I wrote and use this function to create prime number factors:
import numpy as np from math import sqrt def primesfrom3to(n): """ Returns a array of primes, p < n """ assert n>=2 sieve = np.ones(n/2, dtype=np.bool) for i in xrange(3,int(n**0.5)+1,2): if sieve[i/2]: sieve[i*i/2::i] = False return np.r_[2, 2*np.nonzero(sieve)[0][1::]+1] def primefactors(tgt,verbose=True): if verbose: print '\n\nFinding prime factors of: {:,}'.format(tgt) primes=primesfrom3to(sqrt(tgt)+1) if verbose: print ('{:,} primes between 2 and square root of tgt ({:.4})'. format(len(primes),sqrt(tgt))) return [prime for prime in primes if not tgt%prime]

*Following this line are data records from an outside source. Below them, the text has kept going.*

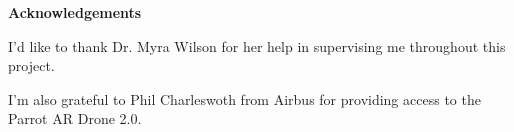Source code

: \thispagestyle{empty}

\begin{center}
    {\LARGE\bf Acknowledgements}
\end{center}

I'd like to thank Dr. Myra Wilson for her help in supervising me throughout this project.

I'm also grateful to Phil Charleswoth from Airbus for providing access to the Parrot AR Drone 2.0.
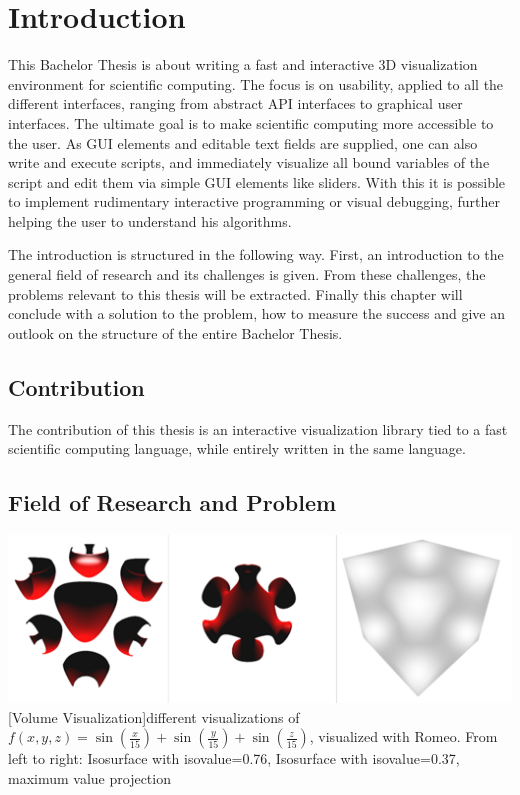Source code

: \section{Introduction}
This Bachelor Thesis is about writing a fast and interactive 3D visualization environment for scientific computing. 
The focus is on usability, applied to all the different interfaces, ranging from abstract API interfaces to graphical user interfaces. 
The ultimate goal is to make scientific computing more accessible to the user.
As \ac{GUI} elements and editable text fields are supplied, one can also write and execute scripts, 
and immediately visualize all bound variables of the script and edit them via simple \ac{GUI} elements like sliders. 
With this it is possible to implement rudimentary interactive programming or visual debugging, further helping the user to understand his algorithms.

The introduction is structured in the following way.
First, an introduction to the general field of research and its challenges is given. 
From these challenges, the problems relevant to this thesis will be extracted.
Finally this chapter will conclude with a solution to the problem, how to measure the success and give an outlook on the structure of the entire Bachelor Thesis.
 

\subsection{Contribution}
The contribution of this thesis is an interactive visualization library tied to a fast scientific computing language, while entirely written in the same language.

\subsection{Field of Research and Problem}

\vspace{1em}
\begin{minipage}{\linewidth}
    \centering
    \includegraphics[width=0.7\linewidth]{graphics/surfaces.png}
    [Volume Visualization]{different visualizations of $f(x,y,z)=\sin(\frac{x}{15})+\sin(\frac{y}{15})+\sin(\frac{z}{15})$, visualized with Romeo. From left to right: Isosurface with isovalue=0.76, Isosurface with isovalue=0.37, maximum value projection}
    \label{fig:volume}
\end{minipage}
\vspace{1em}

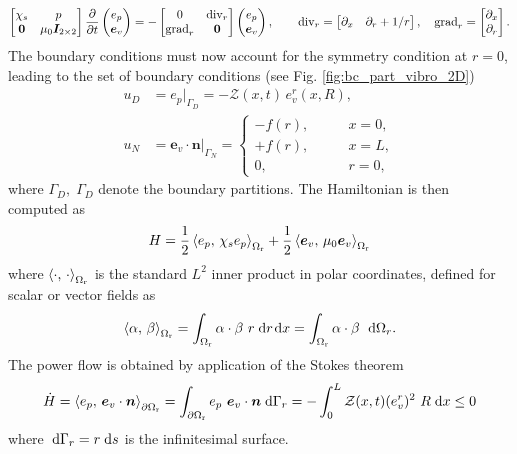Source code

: \begin{equation}
\label{eq:red_mod}
\begin{bmatrix}
\chi_s & p \\
\bm{0} & \mu_0 \bm{I}_{2\times 2} \\
\end{bmatrix}
\diffp{}{t}
\begin{pmatrix}
e_p \\
\bm{e}_v \\
\end{pmatrix} = -
\begin{bmatrix}
0 & \div_r \\
{\grad}_r & \bm{0} \\
\end{bmatrix}
\begin{pmatrix}
e_p \\
\bm{e}_v \\
\end{pmatrix}, \qquad
{\div}_r = \begin{bmatrix}
\partial_x & \partial_r + 1/r
\end{bmatrix}, \quad
{\grad}_r = \begin{bmatrix}
\partial_x\\
\partial_r\\
\end{bmatrix}.
\end{equation}
The boundary conditions must now account for the symmetry condition at $r=0$, leading to the set of boundary conditions (see Fig. \ref{fig:bc_part_vibro_2D})
\begin{align}
u_D &=  e_p|_{\Gamma_D} = - \mathcal{Z}(x, t) \, e_v^r(x, R), \label{eq:bc_imp} \\
u_N &= \bm{e}_v \cdot \bm{n}|_{\Gamma_N} = 
\begin{cases}
- f(r), \qquad &x=0, \\
+ f(r), \qquad &x=L, \\
0, \qquad &r=0,
\end{cases} \label{eq:bc_neu}
\end{align}
where $\Gamma_D, \; \Gamma_D$ denote the boundary partitions.
 The Hamiltonian is then computed as
\[
H = \frac{1}{2} \inner[\Omega_{\text{r}}]{e_p}{\chi_s e_p} + \frac{1}{2} \inner[\Omega_{\text{r}}]{\bm{e}_v}{\mu_0 \bm{e}_v}
\]
where $\inner[\Omega_{\text{r}}]{\cdot}{\cdot}$ is the standard $L^2$ inner product in polar coordinates, defined for scalar or vector fields as
\[
\inner[\Omega_{\text{r}}]{\alpha}{\beta}= \int_{\Omega_{\text{r}}} \alpha \cdot \beta \ r \d{r} \d{x} = \int_{\Omega_{\text{r}}} \alpha \cdot \beta \ \d{\Omega_r}.
\]
The power flow is obtained by application of the Stokes theorem
\[
\dot{H} = \inner[\partial \Omega_{\text{r}}]{e_p}{\bm{e}_v \cdot \bm{n}} = \int_{\partial \Omega_{\text{r}}} e_p \ \bm{e}_v \cdot \bm{n} \d{\Gamma_r} = - \int_{0}^{L} \mathcal{Z}(x, t) (e_v^r)^2 \ R \d{x} \le 0 
\]
where $\d{\Gamma_r} = r \d{s}$ is the infinitesimal surface. \\

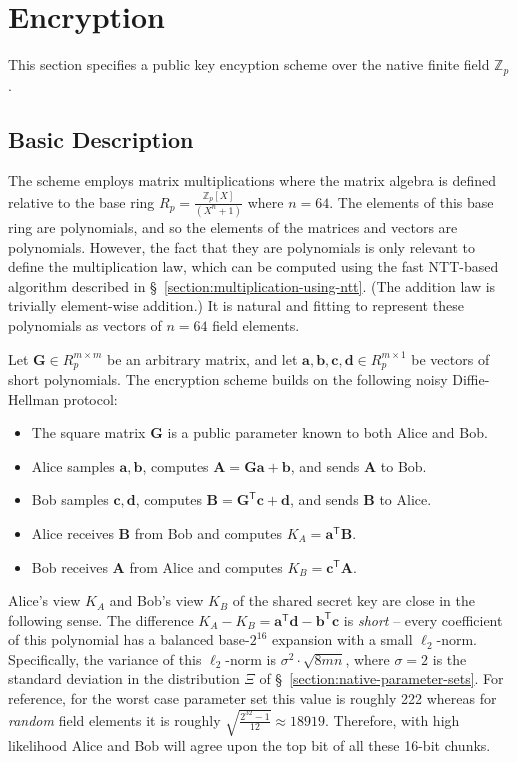 
\section{Encryption}
\label{section:encryption}

This section specifies a public key encyption scheme over the native finite field $\mathbb{Z}_p$. 

\subsection{Basic Description}

The scheme employs matrix multiplications where the matrix algebra is defined relative to the base ring $R_p = \frac{\mathbb{Z}_p[X]}{(X^n + 1)}$ where $n=64$. The elements of this base ring are polynomials, and so the elements of the matrices and vectors are polynomials. However, the fact that they are polynomials is only relevant to define the multiplication law, which can be computed using the fast NTT-based algorithm described in \S~\ref{section:multiplication-using-ntt}. (The addition law is trivially element-wise addition.) It is natural and fitting to represent these polynomials as vectors of $n=64$ field elements.

Let $\mathbf{G} \in R_p^{m \times m}$ be an arbitrary matrix, and let $\mathbf{a}, \mathbf{b}, \mathbf{c}, \mathbf{d} \in R_p^{m \times 1}$ be vectors of short polynomials. The encryption scheme builds on the following noisy Diffie-Hellman protocol:
\begin{itemize}
\item The square matrix $\mathbf{G}$ is a public parameter known to both Alice and Bob.
\item Alice samples $\mathbf{a}, \mathbf{b}$, computes $\mathbf{A} = \mathbf{G} \mathbf{a} + \mathbf{b}$, and sends $\mathbf{A}$ to Bob.
\item Bob samples $\mathbf{c}, \mathbf{d}$, computes $\mathbf{B} = \mathbf{G}^\mathsf{T} \mathbf{c} + \mathbf{d}$, and sends $\mathbf{B}$ to Alice.
\item Alice receives $\mathbf{B}$ from Bob and computes $K_A = \mathbf{a}^\mathsf{T} \mathbf{B}$.
\item Bob receives $\mathbf{A}$ from Alice and computes $K_B = \mathbf{c}^\mathsf{T} \mathbf{A}$.
\end{itemize}
Alice's view $K_A$ and Bob's view $K_B$ of the shared secret key are close in the following sense. The difference $K_A - K_B = \mathbf{a}^\mathsf{T} \mathbf{d} - \mathbf{b}^\mathsf{T} \mathbf{c}$ is \emph{short} -- every coefficient of this polynomial has a balanced base-$2^{16}$ expansion with a small $\ell_2$-norm. Specifically, the variance of this $\ell_2$-norm is $\sigma^2 \cdot \sqrt{8mn}$, where $\sigma=2$ is the standard deviation in the distribution $\Xi$ of \S~\ref{section:native-parameter-sets}. For reference, for the worst case parameter set this value is roughly 222 whereas for \emph{random} field elements it is roughly $\sqrt{\frac{2^{32}-1}{12}} \approx 18919$. Therefore, with high likelihood Alice and Bob will agree upon the top bit of all these 16-bit chunks. 

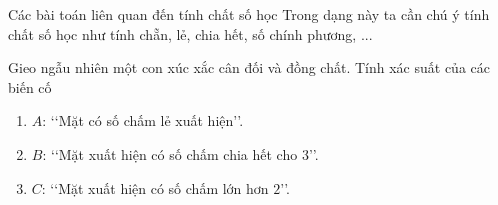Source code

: 
\begin{dang}{Các bài toán liên quan đến tính chất số học}
	Trong dạng này ta cần chú ý tính chất số học như tính chẵn, lẻ, chia hết, số chính phương, ...
\end{dang}

\viduminhhoa
\setcounter{vd}{0}
\begin{vd}%
	Gieo ngẫu nhiên một con xúc xắc cân đối và đồng chất. Tính xác suất của các biến cố
	\begin{enumerate}
		\item $A$: \lq\lq  Mặt có số chấm lẻ xuất hiện\rq\rq.
		\item $B$: \lq\lq  Mặt xuất hiện có số chấm chia hết cho $3$\rq\rq.
		\item $C$: \lq\lq  Mặt xuất hiện có số chấm lớn hơn $2$\rq\rq.
	\end{enumerate}
\end{vd}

If I call it Project Euler # 3 , it successfully creates a list of different prime numbers:
>>> print primefactors(600851475143) Finding prime factors of: 600,851,475,143 62,113 primes between 2 and square root of tgt (7.751e+05) [71, 839, 1471, 6857]
This is consistent with what Wolfram Alpha produces for key factors. (And the biggest is the correct answer to Project Euler # 3)
Now let's say that I want the factors of this number x 1e6:
>>> print primefactors(600851475143*1000000) Finding prime factors of: 600,851,475,143,000,000 39,932,602 primes between 2 and square root of tgt (7.751e+08) [2, 5, 71, 839, 1471, 6857]
For this more Wolfram Alpha produces :
2**6 * 5**6 * 71 * 839 * 1471 * 6857
Is there an easy way to change my code, which I can calculate the values ββof 2 and 5 as the main factors of a larger number?
(I'm interested in the source code or the algorithm for this - not a pointer to a library that will do this for me, thanks!)